▶ [EXERCISE REQUIREMENTS]
Only lines that contain the word "Example" belong in the answer; copy them from the records below.

[INFORMATION PROVIDED Boundary: Start]

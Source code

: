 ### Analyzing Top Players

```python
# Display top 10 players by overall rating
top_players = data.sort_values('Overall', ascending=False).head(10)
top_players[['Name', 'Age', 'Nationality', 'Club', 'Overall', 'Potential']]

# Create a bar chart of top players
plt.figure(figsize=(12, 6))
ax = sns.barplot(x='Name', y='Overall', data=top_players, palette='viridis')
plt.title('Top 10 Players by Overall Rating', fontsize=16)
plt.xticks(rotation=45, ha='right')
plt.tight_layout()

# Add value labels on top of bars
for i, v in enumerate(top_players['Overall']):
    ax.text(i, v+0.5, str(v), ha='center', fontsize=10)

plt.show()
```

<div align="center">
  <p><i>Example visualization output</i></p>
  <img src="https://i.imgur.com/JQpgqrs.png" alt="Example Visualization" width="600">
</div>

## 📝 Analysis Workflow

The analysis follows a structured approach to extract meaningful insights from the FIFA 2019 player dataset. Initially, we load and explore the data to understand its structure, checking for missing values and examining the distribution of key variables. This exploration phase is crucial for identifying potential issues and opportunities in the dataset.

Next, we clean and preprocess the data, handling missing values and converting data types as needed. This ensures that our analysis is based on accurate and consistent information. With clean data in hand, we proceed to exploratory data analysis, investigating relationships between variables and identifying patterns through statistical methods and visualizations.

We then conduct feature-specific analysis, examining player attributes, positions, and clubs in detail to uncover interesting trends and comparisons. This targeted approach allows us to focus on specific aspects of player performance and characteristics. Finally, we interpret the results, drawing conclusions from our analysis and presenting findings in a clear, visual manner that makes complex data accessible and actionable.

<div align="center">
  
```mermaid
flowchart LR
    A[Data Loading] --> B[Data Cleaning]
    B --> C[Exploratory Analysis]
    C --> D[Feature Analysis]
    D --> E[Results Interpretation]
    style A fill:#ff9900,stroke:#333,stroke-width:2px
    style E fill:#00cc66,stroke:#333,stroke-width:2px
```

[INFORMATION PROVIDED Boundary: End]

▶ [RESPONSE TO THIS EXERCISE]
  <p><i>Example visualization output</i></p>
  <img src="https://i.imgur.com/JQpgqrs.png" alt="Example Visualization" width="600">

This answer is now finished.